Clothing that makes you skreek out

Along with the Timberland excrescence, there are hightop gym shoes (Chuck Taylors I believe they’re called now)-with a spike heel on them!
WTH?

Too high of heels squik me out–why can’t women walk, instead of teeter?
I second those nasty sweatshirts with the kitties/insert baby animal here–why are they made at all? I thought older folks were supposed to have some dignity, not look like super-annuated pre-schoolers.
Anything too big or too small on any body type whatsoever. No-those size 8 slacks do not make you look thinner if you’re a size 14 (and vice versa).
Ties that are either tied too short by the man or just are too short–these guys look like Stan, the Mailroom Clerk.

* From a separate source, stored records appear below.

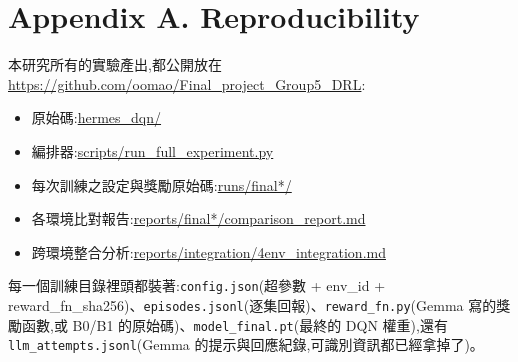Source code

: \documentclass[conference,onecolumn,letterpaper,10pt]{IEEEtran}
\providecommand{\tightlist}{\setlength{\itemsep}{0pt}\setlength{\parskip}{0pt}}
\begin{document}
\section*{Appendix A. Reproducibility}

本研究所有的實驗產出,都公開放在 \url{https://github.com/oomao/Final_project_Group5_DRL}:

\begin{itemize}
\tightlist
\item
  原始碼:\url{hermes_dqn/}
\item
  編排器:\url{scripts/run_full_experiment.py}
\item
  每次訓練之設定與獎勵原始碼:\url{runs/final*/}
\item
  各環境比對報告:\url{reports/final*/comparison_report.md}
\item
  跨環境整合分析:\url{reports/integration/4env_integration.md}
\end{itemize}

每一個訓練目錄裡頭都裝著:\texttt{config.json}(超參數 + env\_id + reward\_fn\_sha256)、\texttt{episodes.jsonl}(逐集回報)、\texttt{reward\_fn.py}(Gemma 寫的獎勵函數,或 B0/B1 的原始碼)、\texttt{model\_final.pt}(最終的 DQN 權重),還有 \texttt{llm\_attempts.jsonl}(Gemma 的提示與回應紀錄,可識別資訊都已經拿掉了)。
\end{document}
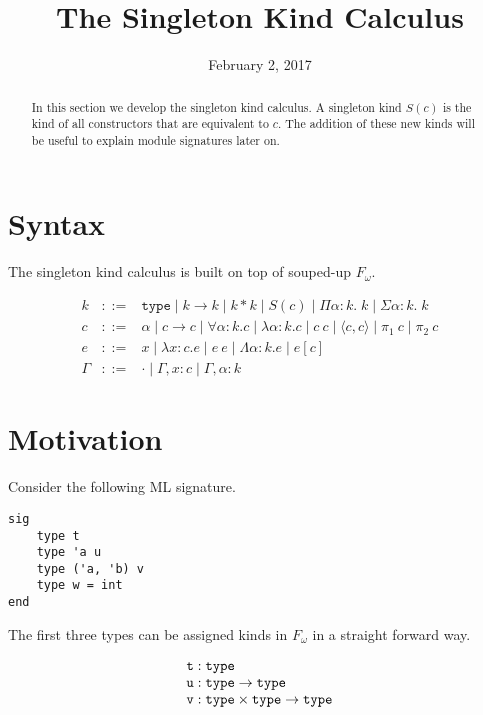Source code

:\documentclass{article}
\title{The Singleton Kind Calculus}
\date{February 2, 2017}
\newcommand{\type}{\ensuremath{\mathtt{type}}}
\begin{document}
\maketitle

\begin{abstract}
  In this section we develop the singleton kind calculus. A singleton kind
  $S(c)$ is the kind of all constructors that are equivalent to $c$. The
  addition of these new kinds will be useful to explain module signatures later
  on.
\end{abstract}

\section{Syntax}

The singleton kind calculus is built on top of souped-up $F_\omega$.

\[
  \begin{array}{lcl}
    k & ::= & \type \mid k \to k \mid k * k \mid S(c) \mid \Pi \alpha : k. \; k \mid \Sigma \alpha : k. \; k\\
    c & ::= & \alpha \mid c \to c \mid \forall \alpha : k. c
        \mid \lambda \alpha : k. c \mid c\ c \mid \langle c, c \rangle \mid \pi_1 \ c \mid \pi_2 \ c \\
    e & ::= & x \mid \lambda x : c. e \mid e\ e \mid
            \Lambda \alpha : k. e \mid e[c]\\
    \Gamma & ::= & \cdot \mid \Gamma, x : c \mid \Gamma, \alpha : k
  \end{array}
\]

\section{Motivation}

Consider the following ML signature.

\begin{verbatim}
sig
    type t
    type 'a u
    type ('a, 'b) v
    type w = int
end
\end{verbatim}

The first three types can be assigned kinds in $F_\omega$ in a straight forward
way.

\[
  \begin{array}{l}
    \verb|t| : \type \\
    \verb|u| : \type \to \type \\
    \verb|v| : \type \times \type \to \type
  \end{array}
\]
\end{document}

Short sleeved dress shirts for men–especially when worn with a tie (that is usually tied too short). Ugh.

T shirts that advertise your politcal leanings, (or worse, diss your opponent), make statements about your sex life, personal habits or life philosophy. Cluephone: a slogan read once in a catalogue may indeed be amusing. To be worn as if you are a walking billboard is not.

Clothes that persist in telling you who designed/marketed and overpriced this item–Hilfiger is one, Abercrombie is another. Yes, we know you manufacture clothes and sell them for outrageous prices–why should I advertise for you? (GAP is also guilty). I don’t mind a small embroidery or a discrete tag, but the ones that shout it to the world–why?

Colors that don’t match–strangely enough, I notice this more on women. Most men I know are either in blue jeans or in suits, so perhaps they don’t have the scope that women do. I’ve noticed alot of reds clashing lately, as well as shades of blue.

Thongs that show because the jeans are too low rider. Nothing says “I’m trash” like underwear hanging out-I don’t care how lovely the body. It looks cheap.

But thongs leave a line too. It’s quite visible! I often have a chuckle when out in public seeing girls with thongs on. I’m not talking about those trashy ones who have them hanging out over the top either, just the line of the thong itself being visible under the clothes.

What I hate to see are guys wearing capri pants. I see this way too much! They often have gigantic pockets. Hey guys, capri pants look silly on you! Either wear shorts or long pants.

Whoever said “goatees are the new mullet” a few months ago was spot on! It’s not daring anymore, it just looks mullety now.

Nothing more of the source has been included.